In a previous column (“BP’s Fate in a Free Market, Part Two“), I discussed the possible ways that unlimited tort liability might discipline corporate polluters and other malfeasors in a free market regime. Total damages from a spill like Deepwater Horizon, if not enough to liquidate all the assets of a company like BP, would probably eat up enough of their ongoing revenue stream for many years to amount to a corporate death sentence. The resulting market pressures to maintain robust liability insurance would be intense, and the economic incentives for insurers to impose effective safety regimes would be overwhelming.
But look at the other side of the scale. How’s the much-vaunted regulatory state actually been performing? BP management deliberately skimped on safety measures, neglected maintenance on multiple levels of failsafe mechanisms because they cut into profits, and slept (and snorted crystal meth) with government inspectors.
Now one could argue, and that quite plausibly, that this was a holdover from the Bush years, when Exxon-Mobil lobbyists wrote environmental policy on hunting trips with Dick Cheney.
But that doesn’t explain the farce put on by Tony Hayward and Barack Obama since the spill happened. While emoting in TV ads, saying all the right things about “earning the public trust” and “making things right,” what has Hayward actually been doing? From what I’ve seen on CNN, the skimmers and cleanup crews actually assigned to controlling damage are a tiny fraction of the resources that could be brought to bear, if BP hired all the specialists and contract workers available for the job. Instead, they’ve spent what amounts to a few days’ total profits. BP brought in ringers to pad the cleanup effort a hundredfold for Obama’s appearance, while warning their cleanup workers not to talk to the press. BP told cleanup workers they didn’t need safety gear like masks and gloves — mainly because the sight of all those people in spacesuits would be really bad PR — and (again) warned them not to talk to the press. BP has refused to share its inside knowledge of the chemical composition of its dispersants, which means the cleanup workers, public and ecosystem are subject to God only knows what kinds of risks. The average age of cleanup workers from the Exxon-Valdez spill today is 51, some talking head on CNN said today, and most of them are dead.
Despite all his superficially assuring promises to make good on all damages, on closer inspection Hayward shows himself to be as much a master of “what is is” as Bill Clinton. Notice how he keeps inserting that “all valid claims” qualifier? That means, according to my crystal ball, that BP will fight every single claim to the highest available court of appeals, and will end up paying only the “valid claims” of those fishermen rich enough to afford a gazillion dollars in legal fees.
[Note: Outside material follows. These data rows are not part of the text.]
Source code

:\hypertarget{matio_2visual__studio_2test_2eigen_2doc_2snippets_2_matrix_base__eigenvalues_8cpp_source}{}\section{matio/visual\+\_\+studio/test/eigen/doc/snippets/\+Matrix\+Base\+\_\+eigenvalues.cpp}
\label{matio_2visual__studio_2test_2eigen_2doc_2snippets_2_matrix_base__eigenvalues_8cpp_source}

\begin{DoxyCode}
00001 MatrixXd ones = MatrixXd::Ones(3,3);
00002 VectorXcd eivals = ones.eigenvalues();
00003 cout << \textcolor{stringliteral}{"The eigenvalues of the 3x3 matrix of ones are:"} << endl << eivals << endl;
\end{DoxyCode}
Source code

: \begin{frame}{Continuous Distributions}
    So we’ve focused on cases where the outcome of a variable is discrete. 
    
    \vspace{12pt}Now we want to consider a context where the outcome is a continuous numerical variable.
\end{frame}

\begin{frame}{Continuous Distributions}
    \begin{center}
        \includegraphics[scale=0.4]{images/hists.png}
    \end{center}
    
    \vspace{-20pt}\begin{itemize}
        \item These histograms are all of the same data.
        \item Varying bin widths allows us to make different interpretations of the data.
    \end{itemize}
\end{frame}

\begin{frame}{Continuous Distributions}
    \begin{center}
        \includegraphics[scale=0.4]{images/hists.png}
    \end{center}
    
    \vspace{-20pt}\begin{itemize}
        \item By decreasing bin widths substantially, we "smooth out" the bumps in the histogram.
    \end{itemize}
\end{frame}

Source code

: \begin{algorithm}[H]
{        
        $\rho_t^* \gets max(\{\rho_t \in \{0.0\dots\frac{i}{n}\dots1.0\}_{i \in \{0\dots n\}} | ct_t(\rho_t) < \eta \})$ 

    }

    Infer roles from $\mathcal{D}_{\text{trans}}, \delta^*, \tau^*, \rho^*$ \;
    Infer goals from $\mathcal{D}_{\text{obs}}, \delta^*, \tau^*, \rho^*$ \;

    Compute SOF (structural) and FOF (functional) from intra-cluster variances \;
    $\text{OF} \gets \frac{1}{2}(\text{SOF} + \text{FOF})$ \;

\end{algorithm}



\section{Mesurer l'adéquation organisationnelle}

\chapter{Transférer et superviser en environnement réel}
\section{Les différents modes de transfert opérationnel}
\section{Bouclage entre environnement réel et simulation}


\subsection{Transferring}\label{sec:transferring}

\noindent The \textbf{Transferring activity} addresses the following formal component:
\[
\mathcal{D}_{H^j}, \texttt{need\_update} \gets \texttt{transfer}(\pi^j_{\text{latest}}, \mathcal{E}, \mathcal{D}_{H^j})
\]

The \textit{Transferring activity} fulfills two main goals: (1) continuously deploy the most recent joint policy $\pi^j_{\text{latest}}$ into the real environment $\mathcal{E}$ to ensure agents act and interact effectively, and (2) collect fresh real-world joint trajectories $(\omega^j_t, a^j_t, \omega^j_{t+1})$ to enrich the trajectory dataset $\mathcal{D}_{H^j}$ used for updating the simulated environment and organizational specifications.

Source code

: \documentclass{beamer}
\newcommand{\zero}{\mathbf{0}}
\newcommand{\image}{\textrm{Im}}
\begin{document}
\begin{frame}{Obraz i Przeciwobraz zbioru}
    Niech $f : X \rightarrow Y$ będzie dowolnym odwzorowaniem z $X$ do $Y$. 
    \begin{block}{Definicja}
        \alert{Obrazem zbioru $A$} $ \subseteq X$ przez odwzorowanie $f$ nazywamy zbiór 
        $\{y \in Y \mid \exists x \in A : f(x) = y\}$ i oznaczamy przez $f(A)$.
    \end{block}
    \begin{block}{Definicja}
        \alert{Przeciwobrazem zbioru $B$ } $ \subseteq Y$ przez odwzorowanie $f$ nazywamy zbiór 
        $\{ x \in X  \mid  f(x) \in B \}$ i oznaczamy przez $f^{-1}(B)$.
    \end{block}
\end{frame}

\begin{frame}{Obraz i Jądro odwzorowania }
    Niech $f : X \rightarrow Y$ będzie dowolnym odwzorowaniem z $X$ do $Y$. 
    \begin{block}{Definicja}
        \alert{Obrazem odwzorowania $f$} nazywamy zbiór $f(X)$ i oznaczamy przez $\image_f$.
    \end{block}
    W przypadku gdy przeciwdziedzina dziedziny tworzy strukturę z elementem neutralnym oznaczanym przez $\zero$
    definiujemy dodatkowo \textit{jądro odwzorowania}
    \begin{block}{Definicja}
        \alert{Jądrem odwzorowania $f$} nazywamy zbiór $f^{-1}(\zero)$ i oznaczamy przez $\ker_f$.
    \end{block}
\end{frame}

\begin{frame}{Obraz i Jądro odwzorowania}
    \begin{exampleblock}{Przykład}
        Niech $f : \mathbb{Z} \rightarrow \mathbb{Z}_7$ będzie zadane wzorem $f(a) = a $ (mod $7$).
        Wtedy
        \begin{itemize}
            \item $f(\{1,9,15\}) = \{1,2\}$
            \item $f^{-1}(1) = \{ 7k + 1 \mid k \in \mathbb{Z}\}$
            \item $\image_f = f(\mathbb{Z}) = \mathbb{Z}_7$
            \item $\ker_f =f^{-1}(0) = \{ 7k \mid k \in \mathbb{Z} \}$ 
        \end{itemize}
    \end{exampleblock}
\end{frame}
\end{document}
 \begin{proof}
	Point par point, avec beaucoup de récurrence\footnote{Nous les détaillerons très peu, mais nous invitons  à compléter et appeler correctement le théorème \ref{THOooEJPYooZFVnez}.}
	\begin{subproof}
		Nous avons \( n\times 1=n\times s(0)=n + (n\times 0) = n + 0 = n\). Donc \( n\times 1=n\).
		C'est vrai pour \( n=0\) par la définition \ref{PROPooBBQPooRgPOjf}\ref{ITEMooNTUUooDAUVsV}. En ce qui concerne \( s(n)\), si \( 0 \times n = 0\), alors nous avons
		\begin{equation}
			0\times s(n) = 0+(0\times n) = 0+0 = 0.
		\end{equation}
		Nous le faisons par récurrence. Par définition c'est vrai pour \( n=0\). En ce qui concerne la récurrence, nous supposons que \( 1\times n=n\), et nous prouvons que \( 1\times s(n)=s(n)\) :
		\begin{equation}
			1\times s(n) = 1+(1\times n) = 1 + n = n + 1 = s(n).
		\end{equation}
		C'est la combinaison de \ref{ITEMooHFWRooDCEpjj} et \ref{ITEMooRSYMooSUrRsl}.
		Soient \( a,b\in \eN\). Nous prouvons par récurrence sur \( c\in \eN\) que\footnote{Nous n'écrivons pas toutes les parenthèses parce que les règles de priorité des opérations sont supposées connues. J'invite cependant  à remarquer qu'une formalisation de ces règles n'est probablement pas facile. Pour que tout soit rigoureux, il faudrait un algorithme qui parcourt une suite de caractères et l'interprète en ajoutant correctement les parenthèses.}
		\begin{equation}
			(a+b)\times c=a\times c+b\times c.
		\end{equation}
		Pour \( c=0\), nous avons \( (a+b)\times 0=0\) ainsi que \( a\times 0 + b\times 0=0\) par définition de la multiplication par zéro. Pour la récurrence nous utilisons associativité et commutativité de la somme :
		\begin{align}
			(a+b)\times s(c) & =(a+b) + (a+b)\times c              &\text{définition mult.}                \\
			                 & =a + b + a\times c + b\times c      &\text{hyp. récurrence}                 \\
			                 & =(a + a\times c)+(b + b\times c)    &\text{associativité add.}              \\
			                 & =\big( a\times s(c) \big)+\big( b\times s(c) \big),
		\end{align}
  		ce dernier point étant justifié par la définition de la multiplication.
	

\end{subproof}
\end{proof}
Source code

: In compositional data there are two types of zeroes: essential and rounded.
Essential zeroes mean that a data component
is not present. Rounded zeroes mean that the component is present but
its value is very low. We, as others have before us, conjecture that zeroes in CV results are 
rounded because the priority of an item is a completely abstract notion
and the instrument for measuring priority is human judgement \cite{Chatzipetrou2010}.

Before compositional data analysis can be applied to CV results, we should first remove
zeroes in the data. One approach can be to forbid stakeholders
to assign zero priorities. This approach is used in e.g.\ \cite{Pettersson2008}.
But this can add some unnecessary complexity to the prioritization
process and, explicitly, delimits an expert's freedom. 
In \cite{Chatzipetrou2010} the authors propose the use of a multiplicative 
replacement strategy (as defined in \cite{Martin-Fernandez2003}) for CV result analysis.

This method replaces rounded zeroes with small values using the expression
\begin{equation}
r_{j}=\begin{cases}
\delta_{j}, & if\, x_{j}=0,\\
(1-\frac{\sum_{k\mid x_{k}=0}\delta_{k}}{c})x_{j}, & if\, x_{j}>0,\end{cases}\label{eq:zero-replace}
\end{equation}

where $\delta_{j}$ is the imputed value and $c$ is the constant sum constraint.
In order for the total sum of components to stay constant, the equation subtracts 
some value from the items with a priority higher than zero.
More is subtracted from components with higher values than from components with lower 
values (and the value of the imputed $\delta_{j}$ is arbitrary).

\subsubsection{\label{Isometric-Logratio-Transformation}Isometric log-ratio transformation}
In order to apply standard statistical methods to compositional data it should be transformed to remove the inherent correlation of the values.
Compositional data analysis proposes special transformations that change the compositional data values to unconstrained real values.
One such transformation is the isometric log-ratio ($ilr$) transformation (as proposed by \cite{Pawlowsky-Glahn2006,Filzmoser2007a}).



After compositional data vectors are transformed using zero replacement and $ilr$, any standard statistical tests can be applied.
In short, while boohooing like Iron Eyes Cody in his tearjerker TV ads, Hayward is displaying exactly the same leadership style that created the mess in the first place: cutting corners, doing things on the cheap, stonewalling, shining it on and covering up.
And what is our “progressive” government doing about it? Hayward’s not even getting the kind of grilling the Detroit CEOs got before Congress (remember how they fidgeted about the corporate jets?). Let alone any tough talk about criminal prosecutions from the Justice Department.
Imagine the treatment you’d get from the government if you owed them $1000, and contrast that with the government’s treatment of a man who was almost certainly criminally negligent in causing billions of dollars worth of damage.
Think: this is the most “progressive” president, with the largest Democratic majority, likely to be elected in a generation. If this guy lacks the political will to make full use of the powers available to him in holding a dirtbag like Hayward accountable in a smoking gun case like this, what good’s a regulatory state?
A regulatory state that works properly only when completely staffed with Dudley Do-Rights, who never sleep on the job (especially with the people they’re supposed to be regulating) is a regulatory state that will never work. In the real world, government is a lot more apt to protect the corporations against you than vice versa.